Wednesday, June 2, 2010

Albee’s ‘The Goat’ takes the nexStage

Provocative play has lots of laughs and serious messages


By SABINA DANA PLASSE
Express Staff Writer

“The Goat or Who is Sylvia?” by Edward Albee features Harry Dreyfuss as Billy, left, and Keith Moore as Martin at the nexStage Theatre.

Bringing cutting-edge and award-winning theater to Ketchum is not difficult when nexStage Theatre is involved. Nexstage is breaking barriers to expand the focus of the performing arts in the valley, and this summer it will continue its 2010 season with a performance of Edward Albee's Tony Award-winning play "The Goat or Who is Sylvia?"
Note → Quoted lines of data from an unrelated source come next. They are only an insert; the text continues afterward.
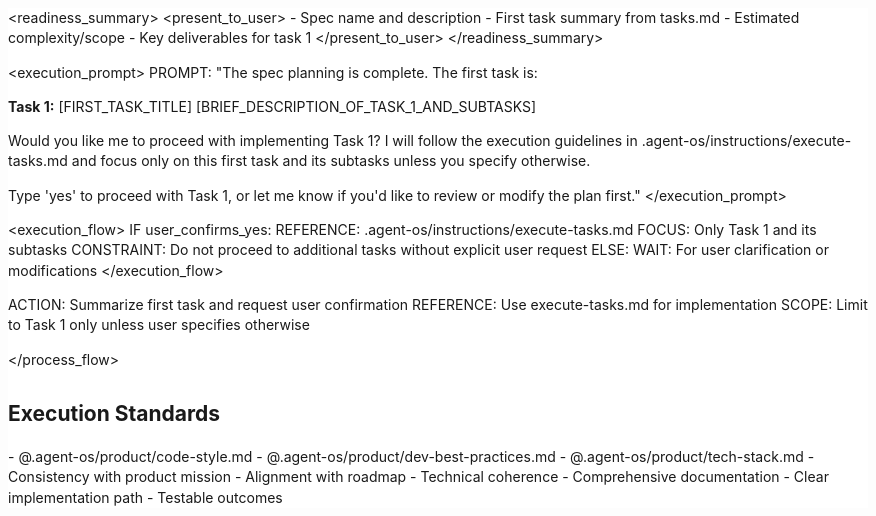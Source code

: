 <readiness_summary>
  <present_to_user>
    - Spec name and description
    - First task summary from tasks.md
    - Estimated complexity/scope
    - Key deliverables for task 1
  </present_to_user>
</readiness_summary>

<execution_prompt>
  PROMPT: "The spec planning is complete. The first task is:

  **Task 1:** [FIRST_TASK_TITLE]
  [BRIEF_DESCRIPTION_OF_TASK_1_AND_SUBTASKS]

  Would you like me to proceed with implementing Task 1? I will follow the execution guidelines in .agent-os/instructions/execute-tasks.md and focus only on this first task and its subtasks unless you specify otherwise.

  Type 'yes' to proceed with Task 1, or let me know if you'd like to review or modify the plan first."
</execution_prompt>

<execution_flow>
  IF user_confirms_yes:
    REFERENCE: .agent-os/instructions/execute-tasks.md
    FOCUS: Only Task 1 and its subtasks
    CONSTRAINT: Do not proceed to additional tasks without explicit user request
  ELSE:
    WAIT: For user clarification or modifications
</execution_flow>

<instructions>
  ACTION: Summarize first task and request user confirmation
  REFERENCE: Use execute-tasks.md for implementation
  SCOPE: Limit to Task 1 only unless user specifies otherwise
</instructions>

</step>

</process_flow>

## Execution Standards

<standards>
  <follow>
    - @.agent-os/product/code-style.md
    - @.agent-os/product/dev-best-practices.md
    - @.agent-os/product/tech-stack.md
  </follow>
  <maintain>
    - Consistency with product mission
    - Alignment with roadmap
    - Technical coherence
  </maintain>
  <create>
    - Comprehensive documentation
    - Clear implementation path
    - Testable outcomes
  </create>
</standards>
"The show attracted us when Keith and I saw it in New York City," said Patsy Wygle, who plays the role of Stevie. "The audience was buzzing and it was so exciting."

The entire cast—Keith Moore who plays Martin, Harry Dreyfuss who plays Billy and Jamey Reynolds who plays Ross—all agree that the play makes everyone laugh, but it's got big messages that require brain power.

"What I love about the work is that it's not something that often occurs, and it really tests the mettle of knowing someone for 40 years," said Reynolds about his character and his relationship with Martin.

The play is set in an upscale New York City apartment. Martin, a very reputable architect, has turned 50 and has won the prestigious "Pritzker Prize" for architecture.  He and his wife, Stevie, have a wonderful marriage and a warm and understanding relationship with their gay son, Billy.

But not all is right, and Martin reveals a shocking secret to his friend Ross that he's been hiding from Stevie, which is the play's central conflict and forces thinking beyond one's comfort zone and entree into a liberal mind.

Director K.O. Ogilvie said she loves the play, the first of two Albee plays that she will direct this year. "Who's Afraid of Virginia Woolf?" will be staged this fall.

"It's Albeepolooza," Ogilvie said. "The challenge for me is to treat an unnatural occurrence as not out of the ordinary in order for the play to work."

Ogilvie said the play must be believable right away to hold an audience's interest.

"The Greek connection of the goat makes it a tragedy, which enlightens and provokes," Reynolds said. "The play has many layers."

The name of the play refers to the song "Who is Sylvia?" from Shakespeare's play "The Two Gentlemen of Verona." Albee is a modern playwright steeped in theatre of the absurd, but for Americans. "The Goat or Who is Sylvia?" was written in 2002 and is the latest in Albee's expansive and award-winning body of work.

"Any art form, especially visual performances, solicits a response, good or bad," Ogilvie said. "If it gets you talking, we have done our job and even if you hate it, it makes us work harder."

Clive Barnes of the New York Post called it "one of the wittiest and funniest plays Albee has ever written."

"Imagine the unimaginable," Albee said in an interview with Charlie Rose. "Imagine that all of a sudden you found yourself in love with a Martian, in love with something that you cannot conceive of." 

"This play is so now and we need to talk about and think about it," cast member Dreyfuss said.

"The Goat" runs for six nights, Thursday, June 3, through Saturday, June 5, and Thursday, June 10, through Saturday, June 12, at 7 p.m. Tickets are $25 each, with a special preview night on Thursday, June 3, when the first 50 tickets will be sold for $10. For tickets, call 726-4857 or stop by the nexStage Theatre lobby box office from 2-4 p.m. weekdays.

"Break your own preconceived ideas of edgy theater and get some goat," cast member Moore said.